>>>>>
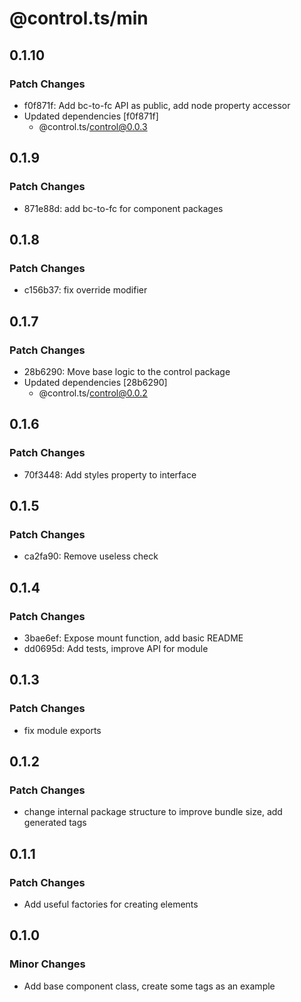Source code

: # @control.ts/min

## 0.1.10

### Patch Changes

- f0f871f: Add bc-to-fc API as public, add node property accessor
- Updated dependencies [f0f871f]
  - @control.ts/control@0.0.3

## 0.1.9

### Patch Changes

- 871e88d: add bc-to-fc for component packages

## 0.1.8

### Patch Changes

- c156b37: fix override modifier

## 0.1.7

### Patch Changes

- 28b6290: Move base logic to the control package
- Updated dependencies [28b6290]
  - @control.ts/control@0.0.2

## 0.1.6

### Patch Changes

- 70f3448: Add styles property to interface

## 0.1.5

### Patch Changes

- ca2fa90: Remove useless check

## 0.1.4

### Patch Changes

- 3bae6ef: Expose mount function, add basic README
- dd0695d: Add tests, improve API for module

## 0.1.3

### Patch Changes

- fix module exports

## 0.1.2

### Patch Changes

- change internal package structure to improve bundle size, add generated tags

## 0.1.1

### Patch Changes

- Add useful factories for creating elements

## 0.1.0

### Minor Changes

- Add base component class, create some tags as an example
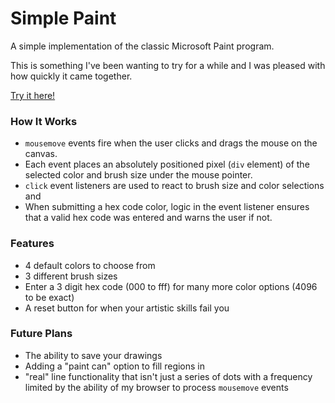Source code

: # Simple Paint

A simple implementation of the classic Microsoft Paint program.

This is something I've been wanting to try for a while and I was pleased with how quickly it came together.

[Try it here!](https://bl.ocks.org/OwenKLenz/raw/8312321e79c957cbbd001bb8d1b30faa/)

### How It Works
- `mousemove` events fire when the user clicks and drags the mouse on the canvas.
- Each event places an absolutely positioned pixel (`div` element) of the selected color and brush size under the mouse pointer.
- `click` event listeners are used to react to brush size and color selections and
- When submitting a hex code color, logic in the event listener ensures that a valid hex code was entered and warns the user if not.

### Features
- 4 default colors to choose from
- 3 different brush sizes
- Enter a 3 digit hex code (000 to fff) for many more color options (4096 to be exact)
- A reset button for when your artistic skills fail you

### Future Plans
- The ability to save your drawings
- Adding a "paint can" option to fill regions in
- "real" line functionality that isn't just a series of dots with a frequency limited by the ability of my browser to process `mousemove` events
<<<<<
§ **Problem to work on**: Give again only the lines of the material above that run from the one with "- A reset button" through the end, both included, exactly as they appear.

§ **Output below**:
- A reset button for when your artistic skills fail you

### Future Plans
- The ability to save your drawings
- Adding a "paint can" option to fill regions in
- "real" line functionality that isn't just a series of dots with a frequency limited by the ability of my browser to process `mousemove` events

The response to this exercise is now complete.